Count how many lines below include the string "toISOString". Only that number should appear in the reply.
DATA FOR REVIEW below:
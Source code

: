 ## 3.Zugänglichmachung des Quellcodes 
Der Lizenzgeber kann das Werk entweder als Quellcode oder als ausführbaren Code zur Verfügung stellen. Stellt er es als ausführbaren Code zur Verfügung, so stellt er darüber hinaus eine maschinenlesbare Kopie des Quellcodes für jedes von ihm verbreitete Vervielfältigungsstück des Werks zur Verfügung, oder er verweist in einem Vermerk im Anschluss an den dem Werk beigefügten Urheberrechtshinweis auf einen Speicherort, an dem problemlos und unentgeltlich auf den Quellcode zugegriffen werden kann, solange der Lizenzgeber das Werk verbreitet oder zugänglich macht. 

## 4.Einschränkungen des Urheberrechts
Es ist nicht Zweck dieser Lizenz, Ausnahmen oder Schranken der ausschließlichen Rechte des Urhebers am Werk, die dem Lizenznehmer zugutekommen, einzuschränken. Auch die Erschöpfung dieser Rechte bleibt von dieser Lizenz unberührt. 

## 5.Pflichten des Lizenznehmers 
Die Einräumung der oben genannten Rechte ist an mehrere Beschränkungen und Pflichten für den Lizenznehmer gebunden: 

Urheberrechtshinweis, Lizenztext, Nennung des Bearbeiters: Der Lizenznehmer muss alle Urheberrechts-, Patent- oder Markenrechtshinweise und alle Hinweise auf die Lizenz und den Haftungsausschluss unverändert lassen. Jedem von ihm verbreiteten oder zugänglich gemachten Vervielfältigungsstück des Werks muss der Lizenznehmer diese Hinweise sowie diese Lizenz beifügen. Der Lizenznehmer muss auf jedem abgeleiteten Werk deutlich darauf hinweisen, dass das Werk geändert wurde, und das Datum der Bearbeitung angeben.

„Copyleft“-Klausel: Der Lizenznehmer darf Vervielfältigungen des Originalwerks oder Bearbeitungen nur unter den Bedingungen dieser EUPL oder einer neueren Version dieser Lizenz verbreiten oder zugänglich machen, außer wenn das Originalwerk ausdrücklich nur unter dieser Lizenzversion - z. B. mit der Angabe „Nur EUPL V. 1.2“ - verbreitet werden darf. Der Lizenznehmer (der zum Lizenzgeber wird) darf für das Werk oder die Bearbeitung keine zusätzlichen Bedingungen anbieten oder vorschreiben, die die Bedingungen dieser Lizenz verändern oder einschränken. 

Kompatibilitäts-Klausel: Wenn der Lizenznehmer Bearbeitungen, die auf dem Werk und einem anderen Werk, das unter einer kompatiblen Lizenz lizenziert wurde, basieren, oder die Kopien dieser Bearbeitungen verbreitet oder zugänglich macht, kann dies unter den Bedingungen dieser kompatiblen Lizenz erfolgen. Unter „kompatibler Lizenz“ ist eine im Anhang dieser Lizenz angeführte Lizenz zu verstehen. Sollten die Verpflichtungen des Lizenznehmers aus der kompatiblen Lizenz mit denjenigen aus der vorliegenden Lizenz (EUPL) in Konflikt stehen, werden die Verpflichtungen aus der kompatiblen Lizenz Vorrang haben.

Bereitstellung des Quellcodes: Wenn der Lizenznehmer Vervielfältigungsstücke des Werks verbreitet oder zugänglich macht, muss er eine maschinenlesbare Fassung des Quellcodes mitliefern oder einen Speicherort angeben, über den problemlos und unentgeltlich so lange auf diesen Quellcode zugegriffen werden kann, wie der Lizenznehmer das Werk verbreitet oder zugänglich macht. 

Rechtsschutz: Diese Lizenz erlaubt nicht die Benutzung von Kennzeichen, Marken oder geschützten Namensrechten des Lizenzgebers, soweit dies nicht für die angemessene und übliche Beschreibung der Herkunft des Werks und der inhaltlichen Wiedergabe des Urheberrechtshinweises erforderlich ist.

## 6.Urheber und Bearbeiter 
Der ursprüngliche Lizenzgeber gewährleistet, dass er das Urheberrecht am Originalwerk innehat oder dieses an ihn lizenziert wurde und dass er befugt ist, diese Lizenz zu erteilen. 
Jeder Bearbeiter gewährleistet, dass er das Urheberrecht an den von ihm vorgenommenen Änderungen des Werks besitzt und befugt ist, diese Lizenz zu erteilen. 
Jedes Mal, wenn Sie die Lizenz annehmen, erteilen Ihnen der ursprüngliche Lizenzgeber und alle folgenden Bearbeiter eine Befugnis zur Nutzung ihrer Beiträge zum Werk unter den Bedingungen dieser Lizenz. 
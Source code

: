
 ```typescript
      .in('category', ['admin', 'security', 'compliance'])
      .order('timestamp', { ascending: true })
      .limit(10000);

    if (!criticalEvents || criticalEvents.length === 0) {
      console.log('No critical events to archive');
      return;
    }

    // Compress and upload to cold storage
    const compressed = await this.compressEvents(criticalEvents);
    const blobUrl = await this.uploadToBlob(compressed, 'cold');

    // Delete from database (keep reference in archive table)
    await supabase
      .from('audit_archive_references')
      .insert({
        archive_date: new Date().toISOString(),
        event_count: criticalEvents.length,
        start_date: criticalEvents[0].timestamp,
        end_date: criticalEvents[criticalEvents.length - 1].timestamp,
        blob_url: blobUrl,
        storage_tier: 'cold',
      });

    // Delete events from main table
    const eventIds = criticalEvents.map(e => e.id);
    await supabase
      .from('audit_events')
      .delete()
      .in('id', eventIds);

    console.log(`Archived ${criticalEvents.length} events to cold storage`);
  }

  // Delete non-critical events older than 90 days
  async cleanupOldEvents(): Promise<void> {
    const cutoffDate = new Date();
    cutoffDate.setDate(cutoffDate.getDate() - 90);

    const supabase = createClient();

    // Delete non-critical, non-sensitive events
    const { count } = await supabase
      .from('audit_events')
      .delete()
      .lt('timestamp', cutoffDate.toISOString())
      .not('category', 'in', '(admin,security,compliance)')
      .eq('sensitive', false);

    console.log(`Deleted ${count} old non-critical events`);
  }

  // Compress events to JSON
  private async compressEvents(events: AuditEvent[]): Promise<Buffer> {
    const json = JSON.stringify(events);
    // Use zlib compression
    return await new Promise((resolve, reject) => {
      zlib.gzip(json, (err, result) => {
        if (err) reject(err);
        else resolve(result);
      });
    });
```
End of DATA FOR REVIEW.
• ANSWER SECTION: 2